Water crisis

Published April 8, 2024

PAKISTAN is starting its new summer cropping — kharif — season with a whopping 30pc water shortage caused by lower-than-normal snowfall last winter. However, water regulator Irsa is hopeful that the monsoon rains will plug the shortage in the latter part of the kharif season. This pattern is not unfamiliar to most of us as it repeats itself every year without exception. Only the quantum of water scarcity varies from year to year, and is sometimes followed by discord among the provinces, particularly between Sindh and Punjab, over the formula used to share these shortages. It is also worrisome for smallholder farmers living at the tail-end of the canals. The water scarcity is predicted to worsen going forward, owing mainly to climate change unleashed by rapid global warming, which has already altered weather patterns significantly, as well as social and economic factors. Pakistan has been facing a severe water crisis that is putting millions of lives at risk. A UN report Global Water Security Assessment last year had placed Pakistan in the critically water-insecure category, indicating that the country is facing a water emergency that requires immediate attention.
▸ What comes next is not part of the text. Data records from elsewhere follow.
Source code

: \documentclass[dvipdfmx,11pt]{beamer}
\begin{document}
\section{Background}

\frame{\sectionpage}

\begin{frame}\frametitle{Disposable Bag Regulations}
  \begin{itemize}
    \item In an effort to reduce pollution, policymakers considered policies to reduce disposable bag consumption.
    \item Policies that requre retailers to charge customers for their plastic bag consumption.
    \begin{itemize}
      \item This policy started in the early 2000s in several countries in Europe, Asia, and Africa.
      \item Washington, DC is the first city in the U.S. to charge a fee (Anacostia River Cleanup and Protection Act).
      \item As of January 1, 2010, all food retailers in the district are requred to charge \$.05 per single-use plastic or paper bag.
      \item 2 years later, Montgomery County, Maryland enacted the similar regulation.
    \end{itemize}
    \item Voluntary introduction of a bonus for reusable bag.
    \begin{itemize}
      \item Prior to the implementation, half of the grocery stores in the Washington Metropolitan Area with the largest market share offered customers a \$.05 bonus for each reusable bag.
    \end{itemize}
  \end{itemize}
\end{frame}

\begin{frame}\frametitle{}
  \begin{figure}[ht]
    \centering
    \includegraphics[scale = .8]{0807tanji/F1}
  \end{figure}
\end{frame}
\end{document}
It said that Pakistan is among the most water-stressed countries in the world, with rapidly declining per capita water availability, owing to an unbridled population and environmental factors. As the factors responsible for the shortage of water and its inefficient use are likely to get worse in the coming years, unless immediate action is initiated to ward off the apocalypse, poverty and food insecurity are forecast to surge.
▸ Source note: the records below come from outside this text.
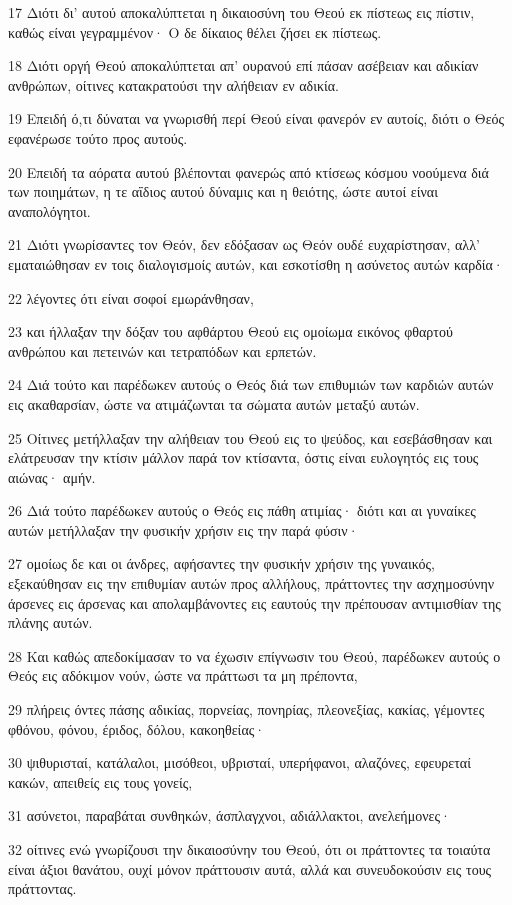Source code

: \par 17 Διότι δι' αυτού αποκαλύπτεται η δικαιοσύνη του Θεού εκ πίστεως εις πίστιν, καθώς είναι γεγραμμένον· Ο δε δίκαιος θέλει ζήσει εκ πίστεως.
\par 18 Διότι οργή Θεού αποκαλύπτεται απ' ουρανού επί πάσαν ασέβειαν και αδικίαν ανθρώπων, οίτινες κατακρατούσι την αλήθειαν εν αδικία.
\par 19 Επειδή ό,τι δύναται να γνωρισθή περί Θεού είναι φανερόν εν αυτοίς, διότι ο Θεός εφανέρωσε τούτο προς αυτούς.
\par 20 Επειδή τα αόρατα αυτού βλέπονται φανερώς από κτίσεως κόσμου νοούμενα διά των ποιημάτων, η τε αΐδιος αυτού δύναμις και η θειότης, ώστε αυτοί είναι αναπολόγητοι.
\par 21 Διότι γνωρίσαντες τον Θεόν, δεν εδόξασαν ως Θεόν ουδέ ευχαρίστησαν, αλλ' εματαιώθησαν εν τοις διαλογισμοίς αυτών, και εσκοτίσθη η ασύνετος αυτών καρδία·
\par 22 λέγοντες ότι είναι σοφοί εμωράνθησαν,
\par 23 και ήλλαξαν την δόξαν του αφθάρτου Θεού εις ομοίωμα εικόνος φθαρτού ανθρώπου και πετεινών και τετραπόδων και ερπετών.
\par 24 Διά τούτο και παρέδωκεν αυτούς ο Θεός διά των επιθυμιών των καρδιών αυτών εις ακαθαρσίαν, ώστε να ατιμάζωνται τα σώματα αυτών μεταξύ αυτών.
\par 25 Οίτινες μετήλλαξαν την αλήθειαν του Θεού εις το ψεύδος, και εσεβάσθησαν και ελάτρευσαν την κτίσιν μάλλον παρά τον κτίσαντα, όστις είναι ευλογητός εις τους αιώνας· αμήν.
\par 26 Διά τούτο παρέδωκεν αυτούς ο Θεός εις πάθη ατιμίας· διότι και αι γυναίκες αυτών μετήλλαξαν την φυσικήν χρήσιν εις την παρά φύσιν·
\par 27 ομοίως δε και οι άνδρες, αφήσαντες την φυσικήν χρήσιν της γυναικός, εξεκαύθησαν εις την επιθυμίαν αυτών προς αλλήλους, πράττοντες την ασχημοσύνην άρσενες εις άρσενας και απολαμβάνοντες εις εαυτούς την πρέπουσαν αντιμισθίαν της πλάνης αυτών.
\par 28 Και καθώς απεδοκίμασαν το να έχωσιν επίγνωσιν του Θεού, παρέδωκεν αυτούς ο Θεός εις αδόκιμον νούν, ώστε να πράττωσι τα μη πρέποντα,
\par 29 πλήρεις όντες πάσης αδικίας, πορνείας, πονηρίας, πλεονεξίας, κακίας, γέμοντες φθόνου, φόνου, έριδος, δόλου, κακοηθείας·
\par 30 ψιθυρισταί, κατάλαλοι, μισόθεοι, υβρισταί, υπερήφανοι, αλαζόνες, εφευρεταί κακών, απειθείς εις τους γονείς,
\par 31 ασύνετοι, παραβάται συνθηκών, άσπλαγχνοι, αδιάλλακτοι, ανελεήμονες·
\par 32 οίτινες ενώ γνωρίζουσι την δικαιοσύνην του Θεού, ότι οι πράττοντες τα τοιαύτα είναι άξιοι θανάτου, ουχί μόνον πράττουσιν αυτά, αλλά και συνευδοκούσιν εις τους πράττοντας.

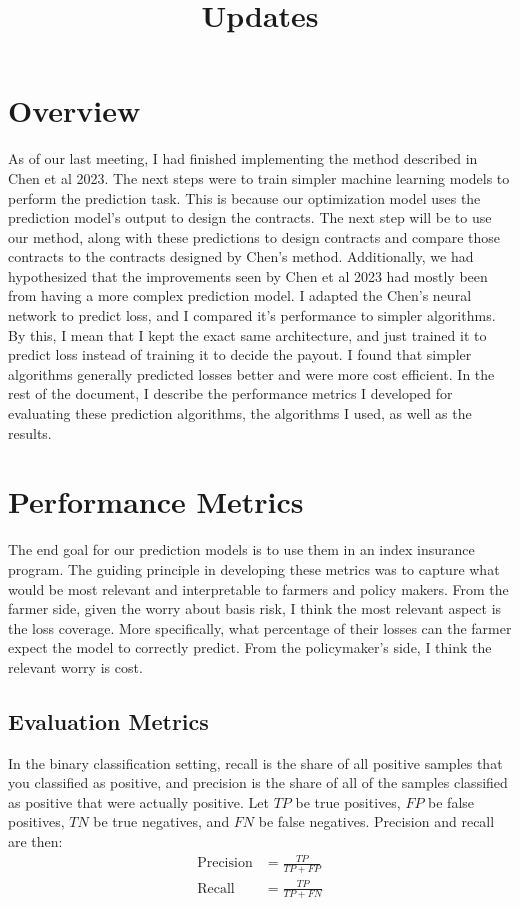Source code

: \documentclass[11pt]{article}
\title{Updates}
\begin{document}
\maketitle
\section{Overview}
  As of our last meeting, I had finished implementing the method described in Chen et al 2023. The next steps were to train simpler machine learning models to perform the prediction task. This is because our optimization model uses the prediction model's output to design the contracts. The next step will be to use our method, along with these predictions to design contracts and compare those contracts to the contracts designed by Chen's method. Additionally, we had hypothesized that the improvements seen by Chen et al 2023 had mostly been from having a more complex prediction model. I adapted the Chen's neural network to predict loss, and I compared it's performance to simpler algorithms. By this, I mean that I kept the exact same architecture, and just trained it to predict loss instead of training it to decide the payout. I found that simpler algorithms generally predicted losses better and were more cost efficient. In the rest of the document, I describe the performance metrics I developed for evaluating these prediction algorithms, the algorithms I used, as well as the results. 

\section{Performance Metrics}
  The end goal for our prediction models is to use them in an index insurance program. The guiding principle in developing these metrics was to capture what would be most relevant and interpretable to farmers and policy makers. From the farmer side, given the worry about basis risk, I think the most relevant aspect is the loss coverage. More specifically, what percentage of their losses can the farmer expect the model to correctly predict. From the policymaker's side, I think the relevant worry is cost. 

  \subsection*{Evaluation Metrics} 
    In the binary classification setting, recall is the share of all positive samples that you classified as positive, and precision is the share of all of the samples classified as positive that were actually positive. Let $TP$ be true positives, $FP$ be false positives, $TN$ be true negatives, and $FN$ be false negatives. Precision and recall are then: 
    \begin{align*}
        \text{Precision} &= \frac{TP}{TP+FP}\\
        \text{Recall} &= \frac{TP}{TP+FN}
    \end{align*}
\end{document}
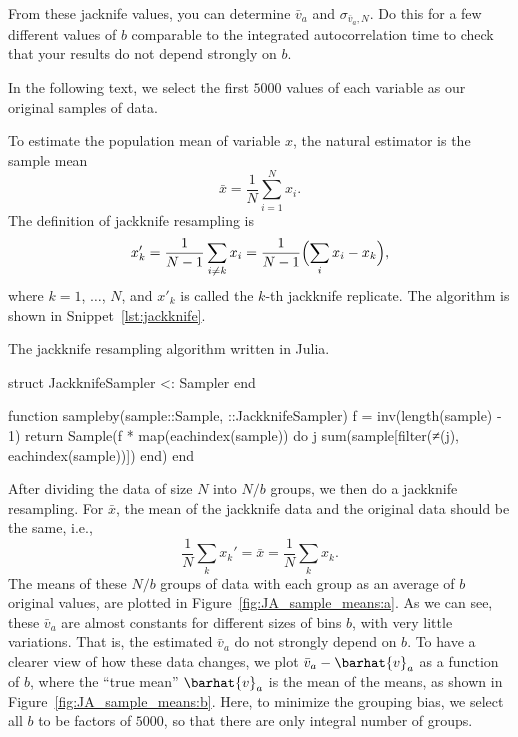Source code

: From these jacknife values, you can determine \(\bar{v}_a\) and \(\sigma_{\bar{v}_a,N}\).
Do this for a few different values of \(b\) comparable to the integrated autocorrelation
time to check that your results do not depend strongly on \(b\).

\Answer{}
In the following text, we select the first \(5000\) values of each variable as our original
samples of data.

To estimate the population mean of variable \(x\),
the natural estimator is the sample mean
%
\begin{equation}
    \bar{x} = \frac{ 1 }{ N } \sum_{i=1}^N x_i.
\end{equation}
%
The definition of jackknife resampling is
%
\begin{equation}
    x_k' = \frac{1}{N - 1}
    \sum_{i \neq k} x_i = \frac{ 1 }{ N - 1 } \Bigl(\sum_i x_i - x_k \Bigr),
\end{equation}
%
where \(k = 1\), \(\ldots\), \(N\), and \(x'_k\) is called the \(k\)-th jackknife replicate.
The algorithm is shown in Snippet~\ref{lst:jackknife}.
%
\begin{algorithm}
    \caption{The jackknife resampling algorithm written in Julia.}
    \label{lst:jackknife}
    \begin{juliacode}
        struct JackknifeSampler <: Sampler end

        function sampleby(sample::Sample, ::JackknifeSampler)
            f = inv(length(sample) - 1)
            return Sample(f * map(eachindex(sample)) do j
                sum(sample[filter(≠(j), eachindex(sample))])
            end)
        end
    \end{juliacode}
\end{algorithm}

After dividing the data of size \(N\) into \(N/b\) groups, we then do a jackknife resampling.
For \(\bar{x}\), the mean of the jackknife data and the original data should be the
same, i.e.,
%
\begin{equation}
    \frac{ 1 }{ N } \sum_k x_k' = \bar{x} = \frac{ 1 }{ N } \sum_k x_k.
\end{equation}
%
The means of these \(N/b\) groups of data with each group as an average of \(b\) original
values, are plotted in Figure~\ref{fig:JA_sample_means:a}.
As we can see, these \(\bar{v}_a\) are almost constants for different sizes of bins \(b\),
with very little variations.
That is, the estimated \(\bar{v}_a\) do not strongly depend on \(b\).
To have a clearer view of how these data changes, we plot \(\bar{v}_a - \barhat{v}_a\)
as a function of \(b\), where the ``true mean'' \(\barhat{v}_a\) is the mean of
the means, as shown in Figure~\ref{fig:JA_sample_means:b}.
Here, to minimize the grouping bias, we select all \(b\) to be factors of \(5000\),
so that there are only integral number of groups.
Many insist that the country can, indeed, avoid this disaster and overcome increasing water insecurity through the efficient management of its water resources, and by improving its inadequate infrastructure. For example, the early adoption of modern environment-friendly irrigation technologies could save much of this resource from being wasted in agricultural fields, which consume nearly 97pc of freshwater, because of inefficient flood irrigation. Likewise, investments in infrastructure could minimise the massive loss of water — estimated to be around 40pc — available in the system to evaporation and pilferage. This requires the formulation of a long-term holistic water management policy in line with our national economic growth and development priorities. Unfortunately, political instability, economic uncertainty, and interprovincial discord on water apportionment continue to impede water sector reforms and perpetuate water insecurity for millions of people.